Publication number: US20130232449A1
Application number: US13/786,159
Authority: US
Inventors: Karl Butler
Original assignee: TRIGGER HAPPY Ltd
Current assignee: TRIGGER HAPPY Ltd
Priority date: 2012-03-05
Filing date: 2013-03-05
Publication date: 2013-09-05

Abstract

A machine-controlled method can include a display of an electronic device visually presenting to a user a graphical user interface having a trigger mechanism component. The method can also include the display visually presenting to the user a rotational interface mechanism having multiple toolset icons responsive to the user interacting with the trigger mechanism component. The method can also include the display visually presenting to the user individual tool icons that correspond to a certain toolset icon.

Description

CROSS-REFERENCE TO RELATED APPLICATION

This application claims the benefit of U.S. Provisional Patent Application No. 61/606,812, titled “GRAPHICAL USER INTERFACE MECHANISMS” and filed on Mar. 5, 2012, which is hereby incorporated herein by reference in its entirety.

TECHNICAL FIELD

The disclosed technology pertains generally to tools and techniques for presenting graphical user interfaces to users.

BACKGROUND

Over the years, computing devices have evolved dramatically and, consequently, so have graphical user interface (GUI) mechanisms for use with such devices. While computing devices have becoming increasingly handheld, e.g., tablet-type devices, however, GUI mechanisms have not adapted accordingly. For example, many GUI mechanisms still require multiple-finger interactions or use of an extra device or component, e.g., stylus, in order to accomplish certain user-requested functions.
Thus, there remains a need for a way to address these and other problems associated with the prior art.

BRIEF DESCRIPTION OF THE DRAWINGS

FIG. 1 illustrates a first example of an electronic device having a display, e.g., screen, that may be configured to present to a user a graphical user interface (GUI) in accordance with certain embodiments of the disclosed technology.

FIG. 2 illustrates a second example of an electronic device, such as the electronic device illustrated by FIG. 1, in accordance with certain embodiments of the disclosed technology.

FIG. 3 illustrates a third example of an electronic device, such as the electronic device illustrated by FIGS. 1 and 2, in accordance with certain embodiments of the disclosed technology.

FIG. 4 illustrates a fourth example of an electronic device, such as the electronic devices illustrated by FIGS. 1-3, in accordance with certain embodiments of the disclosed technology.

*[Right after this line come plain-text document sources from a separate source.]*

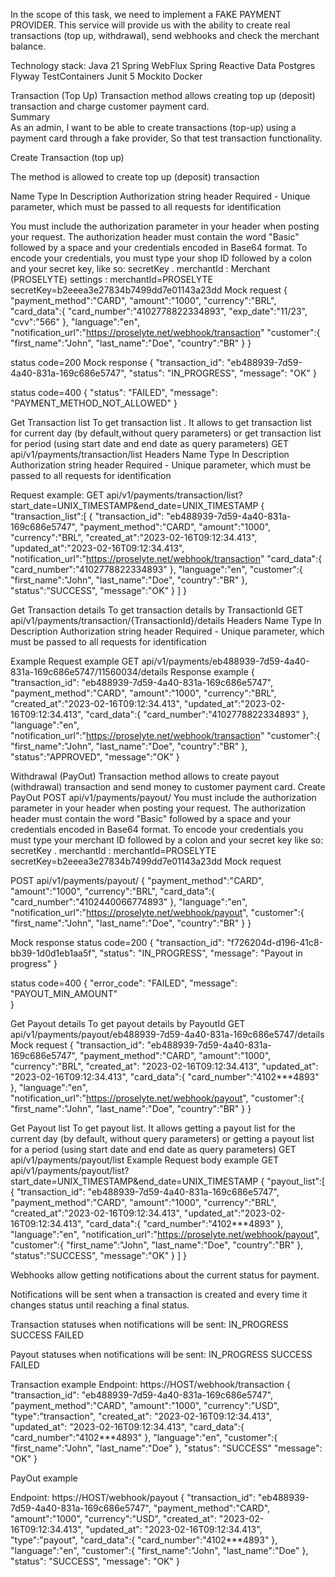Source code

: In the scope of this task, we need to implement a FAKE PAYMENT PROVIDER.
This service will provide us with the ability to create real transactions (top up, withdrawal), send webhooks and check the merchant balance.

Technology stack:
Java 21
Spring WebFlux
Spring Reactive Data
Postgres
Flyway
TestContainers
Junit 5
Mockito
Docker

Transaction (Top Up)
Transaction method allows creating top up (deposit) transaction and charge customer payment card.				
Summary					
As an admin,
I want to be able to create transactions (top-up) using a payment card through a fake provider, So that test transaction functionality.

Create Transaction (top up)

The method is allowed to create top up (deposit) transaction


Name
Type
In
Description
Authorization
string
header
Required - Unique parameter, which must be passed to all requests for identification

You must include the authorization parameter in your header when posting your request. The authorization header must contain the word "Basic" followed by a space and your credentials encoded in Base64 format. To encode your credentials, you must type your shop ID followed by a colon and your secret key, like so: secretKey .
merchantId :
Merchant (PROSELYTE) settings :
merchantId=PROSELYTE secretKey=b2eeea3e27834b7499dd7e01143a23dd
Mock request
{
"payment_method":"CARD",
"amount":"1000",
"currency":"BRL",
"card_data":{
"card_number":"4102778822334893",
"exp_date":"11/23",
"cvv":"566"
},
"language":"en",
"notification_url":"https://proselyte.net/webhook/transaction"
"customer":{
"first_name":"John",
"last_name":"Doe",
"country":"BR"
} }

status code=200
Mock response
{
"transaction_id": "eb488939-7d59-4a40-831a-169c686e5747",
"status": "IN_PROGRESS",
"message": "OK"
}

status code=400
{
"status": "FAILED",
"message": "PAYMENT_METHOD_NOT_ALLOWED"
}



Get Transaction list
To get transaction list . It allows to get transaction list for current day (by default,without query parameters) or get transaction list for period (using start date and end date as query parameters)
GET api/v1/payments/transaction/list
Headers
Name
Type
In
Description
Authorization
string
header
Required - Unique parameter, which must be passed to all requests for identification

Request example:
GET api/v1/payments/transaction/list?start_date=UNIX_TIMESTAMP&end_date=UNIX_TIMESTAMP
{
"transaction_list":[
{
"transaction_id": "eb488939-7d59-4a40-831a-169c686e5747",
"payment_method":"CARD",
"amount":"1000",
"currency":"BRL",
"created_at":"2023-02-16T09:12:34.413",
"updated_at":"2023-02-16T09:12:34.413",
"notification_url":"https://proselyte.net/webhook/transaction"
"card_data":{
"card_number":"4102778822334893"
},
"language":"en",
"customer":{
"first_name":"John",
"last_name":"Doe",
"country":"BR"
},
"status":"SUCCESS",
"message":"OK"
}
]
}



Get Transaction details
To get transaction details by TransactionId
GET api/v1/payments/transaction/{TransactionId}/details
Headers
Name
Type
In
Description
Authorization
string
header
Required - Unique parameter, which must be passed to all requests for identification

Example
Request example
GET api/v1/payments/eb488939-7d59-4a40-831a-169c686e5747/11560034/details
Response  example
{
"transaction_id": "eb488939-7d59-4a40-831a-169c686e5747",
"payment_method":"CARD",
"amount":"1000",
"currency":"BRL",
"created_at":"2023-02-16T09:12:34.413",
"updated_at":"2023-02-16T09:12:34.413",
"card_data":{
"card_number":"4102778822334893"
},
"language":"en",
"notification_url":"https://proselyte.net/webhook/transaction"
"customer":{
"first_name":"John",
"last_name":"Doe",
"country":"BR"
},
"status":"APPROVED",
"message":"OK"
}

Withdrawal (PayOut)
Transaction method allows to create payout (withdrawal) transaction and send money to customer payment card.
Create PayOut
POST api/v1/payments/payout/
You must include the authorization parameter in your header when posting your request. The authorization header must contain the word "Basic" followed by a space and your credentials encoded in Base64 format. To encode your credentials you must type your merchant ID followed by a colon and your secret key like so: secretKey .
merchantId :
merchantId=PROSELYTE secretKey=b2eeea3e27834b7499dd7e01143a23dd
Mock request


POST api/v1/payments/payout/
{
"payment_method":"CARD",
"amount":"1000",
"currency":"BRL",
"card_data":{
"card_number":"4102440066774893"
},
"language":"en",
"notification_url":"https://proselyte.net/webhook/payout",
"customer":{
"first_name":"John",
"last_name":"Doe",
"country":"BR"
}
}



Mock response
status code=200
{
"transaction_id": "f726204d-d196-41c8-bb39-1d0d1eb1aa5f",
"status": "IN_PROGRESS",
"message": "Payout in progress"
}

status code=400
{
"error_code": "FAILED",
"message": "PAYOUT_MIN_AMOUNT"   
}



Get Payout details
To get payout details by PayoutId
GET api/v1/payments/payout/eb488939-7d59-4a40-831a-169c686e5747/details
Mock request
{
"transaction_id": "eb488939-7d59-4a40-831a-169c686e5747",
"payment_method":"CARD",
"amount":"1000",
"currency":"BRL",
"created_at": "2023-02-16T09:12:34.413",
"updated_at": "2023-02-16T09:12:34.413",
"card_data":{
"card_number":"4102***4893"
},
"language":"en",
"notification_url":"https://proselyte.net/webhook/payout",
"customer":{
"first_name":"John",
"last_name":"Doe",
"country":"BR"
}
}



Get Payout list
To get payout list. It allows getting a payout list for the current day (by default, without query parameters) or getting a payout list for a period (using start date and end date as query parameters)
GET api/v1/payments/payout/list
Example
Request body example
GET api/v1/payments/payout/list?start_date=UNIX_TIMESTAMP&end_date=UNIX_TIMESTAMP
{
"payout_list":[
{
"transaction_id": "eb488939-7d59-4a40-831a-169c686e5747",
"payment_method":"CARD",
"amount":"1000",
"currency":"BRL",
"created_at":"2023-02-16T09:12:34.413",
"updated_at":"2023-02-16T09:12:34.413",
"card_data":{
"card_number":"4102***4893"
},
"language":"en",
"notification_url":"https://proselyte.net/webhook/payout",
"customer":{
"first_name":"John",
"last_name":"Doe",
"country":"BR"
},
"status":"SUCCESS",
"message":"OK"
}
]
}



Webhooks allow getting notifications about the current status for payment.


Notifications will be sent when a transaction is created and every time it changes status until reaching a final status.


Transaction statuses when notifications will be sent:
IN_PROGRESS
SUCCESS
FAILED


Payout statuses when notifications will be sent:
IN_PROGRESS
SUCCESS
FAILED


Transaction example
Endpoint:
https://HOST/webhook/transaction
{
"transaction_id": "eb488939-7d59-4a40-831a-169c686e5747",
"payment_method":"CARD",
"amount":"1000",
"currency":"USD",
"type":"transaction",
"created_at": "2023-02-16T09:12:34.413",
"updated_at": "2023-02-16T09:12:34.413",
"card_data":{
"card_number":"4102***4893"
},
"language":"en",
"customer":{
"first_name":"John",
"last_name":"Doe"
},
"status": "SUCCESS"
"message": "OK"
}

PayOut example


Endpoint:
https://HOST/webhook/payout
{
"transaction_id": "eb488939-7d59-4a40-831a-169c686e5747",
"payment_method":"CARD",
"amount":"1000",
"currency":"USD",
"created_at": "2023-02-16T09:12:34.413",
"updated_at": "2023-02-16T09:12:34.413",
"type":"payout",
"card_data":{
"card_number":"4102***4893"
},
"language":"en",
"customer":{
"first_name":"John",
"last_name":"Doe"
},
"status": "SUCCESS",
"message": "OK"
}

FIG. 5 illustrates a first position for a representation of a rotational interface mechanism implemented as a virtual bicycle chain in accordance with certain embodiments of the disclosed technology.

FIG. 6 illustrates a second position for a representation of a rotational interface mechanism implemented as a virtual bicycle chain in accordance with certain embodiments of the disclosed technology.

FIG. 7 illustrates a third position for a representation of a rotational interface mechanism implemented as a virtual bicycle chain in accordance with certain embodiments of the disclosed technology.

FIG. 8 illustrates a fourth position for a representation of a rotational interface mechanism implemented as a virtual bicycle chain in accordance with certain embodiments of the disclosed technology.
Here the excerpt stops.